MKTG SR - pasek na kartach artykułów

Miał bić kijem od szczotki. Kobieta nie przeżyła

Anna Kopeć
Mikołaj P. odpowiada za ciężki uszczerbek na zdrowiu. Do tragedii miało dojść w domu oskarżonego. Śledczy ustalili, że wielokrotnie kopał i uderzał po całym ciele Małgorzatę S. 56-latek nie przyznaje się do winy. Sąd może mu wymierzyć łagodną karę.

Mikołaj P. na rozprawę przed Sądem Okręgowym w Białymstoku doprowadzany jest z aresztu śledczego. Odpowiada za spowodowanie ciężkiego uszczerbku na zdrowiu Małgorzaty S. Kobieta zmarła.

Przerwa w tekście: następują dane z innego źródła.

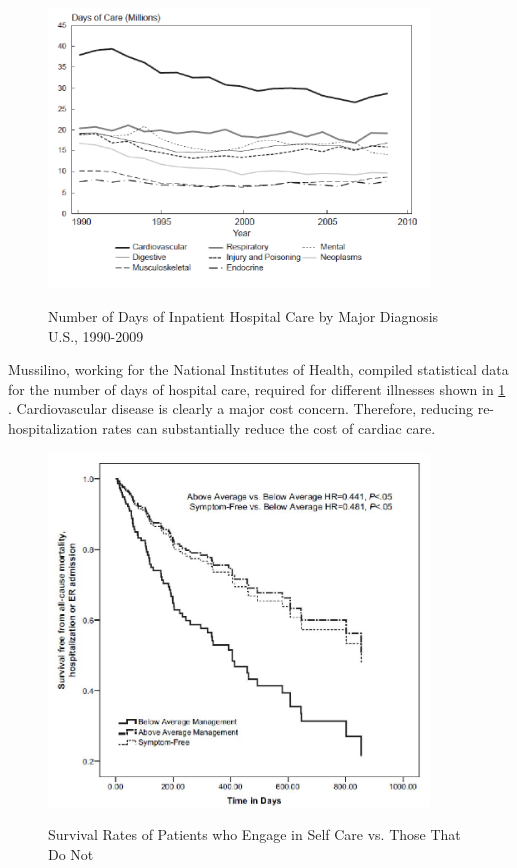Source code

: \begin{figure}
	\begin{center}
		\label{fig:DaysofCare}
		\includegraphics[scale=1,width=0.9\textwidth]{Images/DaysOfCare.png} 
		\caption{Number of Days of Inpatient Hospital Care by Major Diagnosis U.S., 1990-2009 }
	\end{center}
\end{figure}

Mussilino, working for the National Institutes of Health, compiled statistical data for the number of days of hospital care, required for different illnesses shown in  \cref{fig:DaysofCare} \cite{Mussolino2012}. Cardiovascular disease is clearly a major cost concern. Therefore, reducing re-hospitalization rates can substantially reduce the cost of cardiac care.


\begin{figure}
	\begin{center}
		\label{fig:SurvivalRates}
		\includegraphics[scale=1,width=0.9\textwidth]{Images/SurvivalRate.jpg} 
		\caption{Survival Rates of Patients who Engage in Self Care vs. Those That Do Not}
	\end{center}
\end{figure}


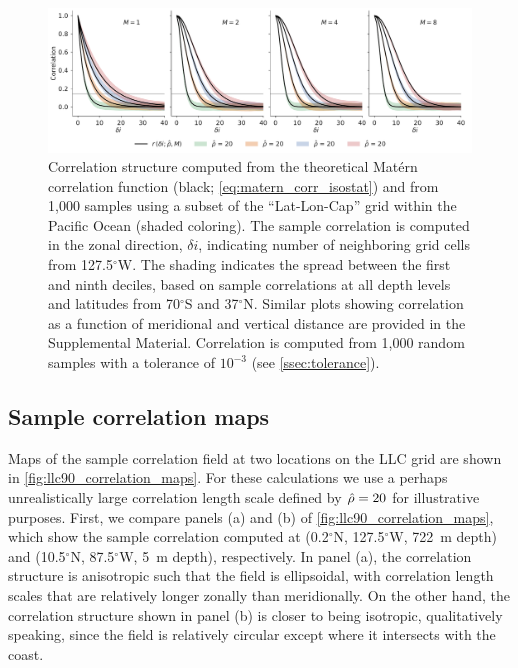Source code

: \begin{figure}
    \centering
    \includegraphics[width=\textwidth]{../figures/matern_llc90_correlation_theory_vs_m_ix.pdf}
    \caption{Correlation structure computed from the theoretical Mat\'ern
        correlation function (black; \cref{eq:matern_corr_isostat}) and from
        1,000 samples using a subset of the ``Lat-Lon-Cap'' grid within the
        Pacific Ocean (shaded coloring).
        The sample correlation is computed in the zonal direction, $\delta i$,
        indicating number of neighboring grid cells from
        127.5$^\circ$W.
        The shading indicates the spread between the first and ninth deciles,
        based on sample correlations at all depth levels and latitudes from
        70$^\circ$S and 37$^\circ$N.
        Similar plots showing correlation as a function of meridional and
        vertical distance are provided in the Supplemental Material.
        Correlation is computed from 1,000 random samples with a tolerance of
        $10^{-3}$ (see \cref{ssec:tolerance}).
    }
    \label{fig:llc90_correlations}
\end{figure}

\subsection{Sample correlation maps}
\label{ssec:llc90_correlation_maps}

Maps of the sample correlation field at two locations on the LLC
grid are shown in
\cref{fig:llc90_correlation_maps}.
For these calculations we use a perhaps unrealistically large correlation length scale
defined by $\hat{\rho}=20$ for illustrative purposes.
First, we compare panels (a) and (b) of \cref{fig:llc90_correlation_maps}, which
show the sample correlation computed at
(0.2$^\circ$N, 127.5$^\circ$W, 722~m depth) and
(10.5$^\circ$N, 87.5$^\circ$W, 5~m depth), respectively.
In panel (a), the correlation structure is anisotropic such that the field is
ellipsoidal, with correlation length scales that are
relatively longer zonally than meridionally.
On the other hand, the correlation structure shown in panel (b) is closer to
being isotropic, qualitatively speaking, since the field is relatively circular
except where it intersects with the coast.

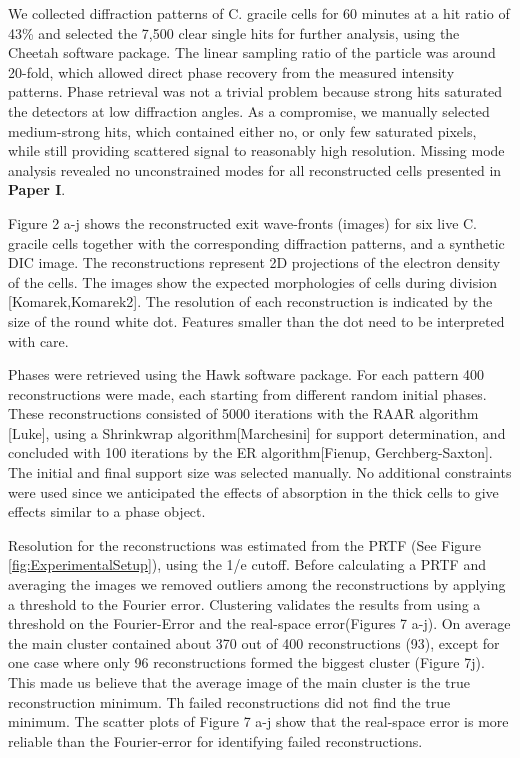 We collected diffraction patterns of C. gracile cells for 60 minutes at a hit ratio of 43\% and selected the 7,500 clear single hits for further analysis, using the Cheetah software package. The linear sampling ratio of the particle was around 20-fold, which allowed direct phase recovery from the measured intensity patterns. Phase retrieval was not a trivial problem because strong hits saturated the detectors at low diffraction angles. As a compromise, we manually selected medium-strong hits, which contained either no, or only few saturated pixels, while still providing scattered signal to reasonably high resolution. Missing mode analysis revealed no unconstrained modes for all reconstructed cells presented in \textbf{Paper I}. 

Figure 2 a-j shows the reconstructed exit wave-fronts (images) for six live C. gracile cells together with the corresponding diffraction patterns, and a synthetic DIC image. The reconstructions represent 2D projections of the electron density of the cells. The images show the expected morphologies of cells during division [Komarek,Komarek2]. The resolution of each  reconstruction is indicated by the size of the round white dot. Features smaller than the dot need to be interpreted with care.

Phases were retrieved using the Hawk software package. For each pattern 400 reconstructions were made, each starting from different random initial phases. These reconstructions consisted of 5000 iterations with the RAAR algorithm [Luke], using a Shrinkwrap algorithm[Marchesini] for support determination, and concluded with 100 iterations by the ER algorithm[Fienup, Gerchberg-Saxton]. The initial and final support size was selected manually. No additional constraints were used since we anticipated the effects of absorption in the thick cells to give effects similar to a phase object. 

Resolution for the reconstructions was estimated from the PRTF (See Figure \ref{fig:ExperimentalSetup}), using the 1/e cutoff. Before calculating a PRTF and averaging the images we removed outliers among the reconstructions by applying a threshold to the Fourier error. Clustering validates the results from using a threshold on the Fourier-Error and the real-space error(Figures 7 a-j). On average the main cluster contained about 370 out of 400 reconstructions (93), except for one case where only 96 reconstructions formed the biggest cluster (Figure 7j). This made us believe that the average image of the main cluster is the true reconstruction minimum. Th failed reconstructions did not find the true minimum.
The scatter plots of Figure 7 a-j show that the real-space error is more reliable than the Fourier-error for identifying failed reconstructions.

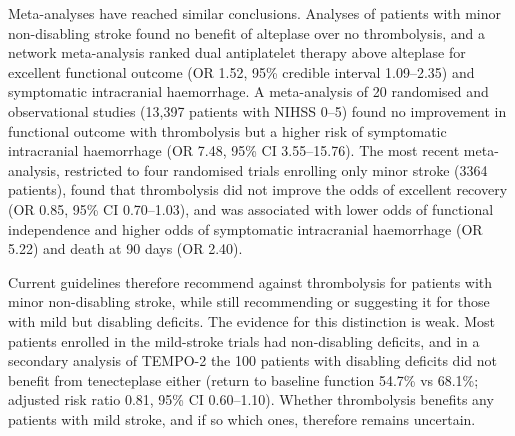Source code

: Meta-analyses have reached similar conclusions. Analyses of patients with minor non-disabling stroke found no benefit of alteplase over no thrombolysis,\cite{alhazzani2024} and a network meta-analysis ranked dual antiplatelet therapy above alteplase for excellent functional outcome (OR 1.52, 95\% credible interval 1.09--2.35) and symptomatic intracranial haemorrhage.\cite{lun2025} A meta-analysis of 20 randomised and observational studies (13,397 patients with NIHSS 0--5) found no improvement in functional outcome with thrombolysis but a higher risk of symptomatic intracranial haemorrhage (OR 7.48, 95\% CI 3.55--15.76).\cite{zhang2024} The most recent meta-analysis, restricted to four randomised trials enrolling only minor stroke (3364 patients), found that thrombolysis did not improve the odds of excellent recovery (OR 0.85, 95\% CI 0.70--1.03), and was associated with lower odds of functional independence and higher odds of symptomatic intracranial haemorrhage (OR 5.22) and death at 90 days (OR 2.40).\cite{doheim2025}

Current guidelines therefore recommend against thrombolysis for patients with minor non-disabling stroke, while still recommending or suggesting it for those with mild but disabling deficits.\cite{powers2019,berge2021} The evidence for this distinction is weak. Most patients enrolled in the mild-stroke trials had non-disabling deficits, and in a secondary analysis of TEMPO-2 the 100 patients with disabling deficits did not benefit from tenecteplase either (return to baseline function 54.7\% vs 68.1\%; adjusted risk ratio 0.81, 95\% CI 0.60--1.10).\cite{zhang2025} Whether thrombolysis benefits any patients with mild stroke, and if so which ones, therefore remains uncertain.
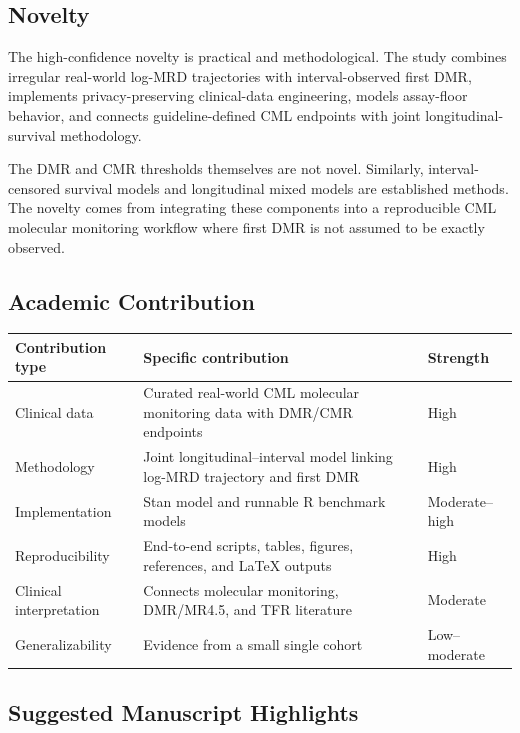 \subsection{Novelty}

The high-confidence novelty is practical and methodological. The study combines irregular real-world log-MRD trajectories with interval-observed first DMR, implements privacy-preserving clinical-data engineering, models assay-floor behavior, and connects guideline-defined CML endpoints with joint longitudinal-survival methodology.

The DMR and CMR thresholds themselves are not novel. Similarly, interval-censored survival models and longitudinal mixed models are established methods. The novelty comes from integrating these components into a reproducible CML molecular monitoring workflow where first DMR is not assumed to be exactly observed.

\subsection{Academic Contribution}

\begin{center}
\begin{tabular}{p{}p{}p{}}
\toprule
Contribution type & Specific contribution & Strength\\
\midrule
Clinical data & Curated real-world CML molecular monitoring data with DMR/CMR endpoints & High\\
Methodology & Joint longitudinal--interval model linking log-MRD trajectory and first DMR & High\\
Implementation & Stan model and runnable R benchmark models & Moderate--high\\
Reproducibility & End-to-end scripts, tables, figures, references, and LaTeX outputs & High\\
Clinical interpretation & Connects molecular monitoring, DMR/MR4.5, and TFR literature & Moderate\\
Generalizability & Evidence from a small single cohort & Low--moderate\\
\bottomrule
\end{tabular}
\end{center}

\subsection{Suggested Manuscript Highlights}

Śledczy ustalili, że wieczorem 20 sierpnia 2012 roku we wsi pod Michałowem wielokrotnie kopał kobietę i uderzał rękoma po całym ciele. Miał bić ją drewnianym trzonkiem od szczotki. Małgorzata S. doznała między innymi złamania żebra, nosa, wstrząsu krwotocznego i urazowego.
56-letni mężczyzna nie przyznaje się do zarzutów. Odmówił składania wyjaśnień i odpowiedzi na pytania. Przed prokuratorem mówił, że Małgorzatę znał od kilku miesięcy. Czasem przychodziła do niego na kawę lub wino, ale nie mieszkali razem.

W dniu tragicznych wydarzeń miała przyjść do niego pijana i poobijana. Mikołaj P. wyjaśniał, że wypił z nią lampkę wina. Nie kłócili się, ani jej nie bił. Twierdził, że kobieta upadła i uderzyła głową w betonowy próg w sieniach domu.

- Dotknąłem jej nogi. Była zimna. Chyba już nie żyła - wyjaśniał przed prokuratorem 56-latek.

Poszedł do sąsiadów by zadzwonić po pogotowie. Nie potrafił wytłumaczyć dlaczego Małgorzata S. była naga. Policjantom, którzy na jego posesji znaleźli zakrwawioną miotłę i połamany trzonek tłumaczył, że bawił się nim pies, który był na podwórku.

Siostra denatki zeznawała przed sądem, że Małgorzata S. i Mikołaj P. mieszkali razem od jakiegoś czasu. Wiedziała o tym od siostrzenic, z siostrą utrzymywała kontakt telefoniczny.

- Odwróciła się od rodziny wiele lat temu, nadużywała alkoholu, nikt za bardzo nie wiedział gdzie dokładnie przebywa. Widywałyśmy się sporadycznie, zawsze była posiniaczona. Nie chciała o tym mówić - zeznawała przed sądem kobieta.
Proces wczoraj wrócił na wokandę Sądu Okręgowego w Białymstoku. Podczas pierwszego rozpoznania Mikołaj P. usłyszał wyrok czterech lat więzienia.

Za przestępstwo spowodowania ciężkiego uszczerbku na zdrowiu, którego konsekwencją jest śmierć człowieka kodeks karny przewiduje maksymalnie do 12 lat więzienia. Mikołaj P. może jednak uniknąć tak surowego wyroku. W jego sprawie sąd może zastosować nadzwyczajne złagodzenie kary. Śledczy bowiem ustalili, że w momencie popełnienia przestępstwa 56-latek miał znacznie ograniczoną zdolność rozpoznania czynu.

Na kolejnej rozprawie mają być przesłuchiwani biegli lekarze psychiatrzy.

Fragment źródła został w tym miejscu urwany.